Indeed, the coordination with sectoral regulation takes place both at the stage of definition of the contracting entities covered by the Concessions Directive [see Article 7 of the Concessions Directive, and Article 4(3) of the Utilities Directive] and at this stage of exclusion of the concessions awarded to certain types of entities. 

Firstly, Recital (22) of the Concessions Directive offers some clarification in that regard: 
entities which are neither contracting entities pursuant to point (a) of Article 7(1) nor public undertakings are subject to [the Concessions Directive] only to the extent that they exercise one of the activities covered on the basis of such rights. However, they will not be considered to be contracting entities if such rights have been granted by means of a procedure based on objective criteria, in particular pursuant to Union legislation, and for which adequate publicity has been ensured. That legislation should include Directive 2009/73/EC of the European Parliament and of the Council, Directive 2009/72/EC of the European Parliament and of the Council, Directive 97/67/EC of the European Parliament and of the Council, Directive 94/22/EC of the European Parliament and of the Council and Regulation (EC) No 1370/2007 of the European Parliament and of the Council. It should also be clarified that that listing of legislation is not exhaustive and that rights in any form, which have been granted by means of other procedures based on objective criteria and for which adequate publicity has been ensured are not relevant for the purposes of determining the contracting entities covered by this Directive.
This implies that the granting of concessions to these entities will not be covered by the first paragraph of Article 10(1), as the way in which their rights had been granted excludes them from the definition of contracting entity for these purposes.

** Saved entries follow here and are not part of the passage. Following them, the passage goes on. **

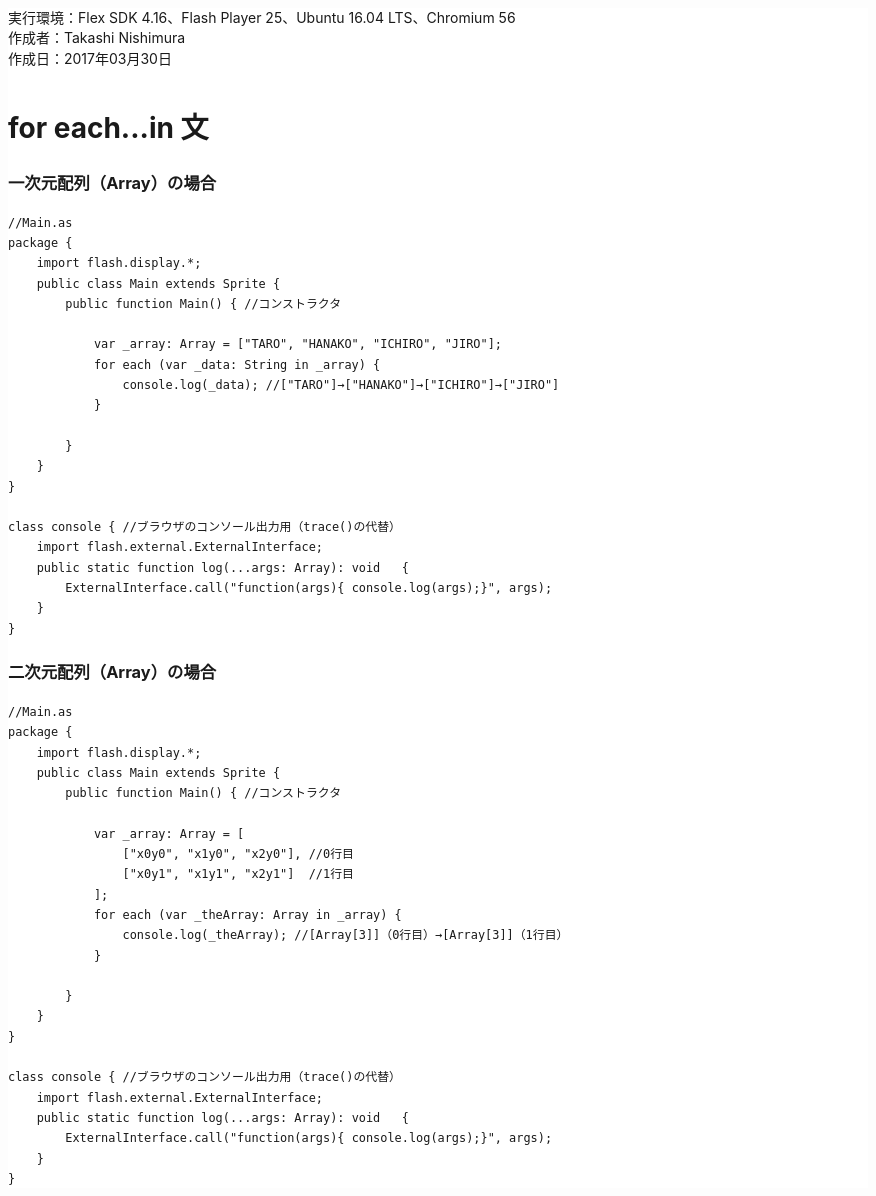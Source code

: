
 ```
```

実行環境：Flex SDK 4.16、Flash Player 25、Ubuntu 16.04 LTS、Chromium 56  
作成者：Takashi Nishimura  
作成日：2017年03月30日  


<a name="foreach...in文"></a>
# <b>for each...in 文</b>

### 一次元配列（Array）の場合
```
//Main.as
package {
    import flash.display.*;
    public class Main extends Sprite {
        public function Main() { //コンストラクタ

            var _array: Array = ["TARO", "HANAKO", "ICHIRO", "JIRO"];
            for each (var _data: String in _array) {
                console.log(_data); //["TARO"]→["HANAKO"]→["ICHIRO"]→["JIRO"]
            }

        }
    }
}

class console { //ブラウザのコンソール出力用（trace()の代替）
    import flash.external.ExternalInterface;
    public static function log(...args: Array): void   {
        ExternalInterface.call("function(args){ console.log(args);}", args);
    }
}
```

### 二次元配列（Array）の場合
```
//Main.as
package {
    import flash.display.*;
    public class Main extends Sprite {
        public function Main() { //コンストラクタ

            var _array: Array = [
                ["x0y0", "x1y0", "x2y0"], //0行目
                ["x0y1", "x1y1", "x2y1"]  //1行目
            ];
            for each (var _theArray: Array in _array) {
                console.log(_theArray); //[Array[3]]（0行目）→[Array[3]]（1行目）
            }

        }
    }
}

class console { //ブラウザのコンソール出力用（trace()の代替）
    import flash.external.ExternalInterface;
    public static function log(...args: Array): void   {
        ExternalInterface.call("function(args){ console.log(args);}", args);
    }
}
```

However, secondly, this situation would result in a more limited possibility to directly award contracts on the basis of exclusive rights under the Concessions Directive than under the Public Sector and the Utilities Directives. It should be borne in mind that Article 32(2)(b)(iii) of the Public Sector Directive allows for the use of the negotiated procedure without prior publication if it is necessary for the protection of exclusive rights, and always provided that no reasonable alternative or substitute exists and the absence of competition is not the result of an artificial narrowing down of the parameters of the procurement. Article 50(c)(iii) of the Utilities Directive contains the same provision regarding the equivalent negotiated procedure without prior call for competition. Hence, under those sets of rules, the direct award of a contract to an economic operator on the basis of an exclusive right is still possible, even if not covered by Article 11 of the Public Sector Directive or Article 22 of the Utilities Directive. With the inclusion of the second paragraph of Article 10(1) Concessions Directive, this possibility is accommodated through an exclusion of the application of the Directive, with the only exception of the reinstatement of transparency obligations similar to those required by Articles 32(2)(b)(iii) of the Public Sector Directive and 50(c)(iii) of the Utilities Directive by means of Article 10(2) of the Concessions Directive.

The ultimate justification for this exclusion is, consequently, of a seemingly double nature. On the one hand, it seems clear that the interest of potential tenderers in obtaining the concession had already been protected by substantially equivalent means at the stage of granting of the exclusive right that triggers the exclusion under the second paragraph of Article 10(1)  of the Concessions Directive and, consequently, there is no need to reopen the competition at this stage. On the other hand, it serves the purpose of creating a functional equivalent to Articles 32(2)(b)(iii) of the Public Sector Directive and 50(c)(iii) of the Utilities Directive in order to allow for the direct award of concession contracts to holders of exclusive rights.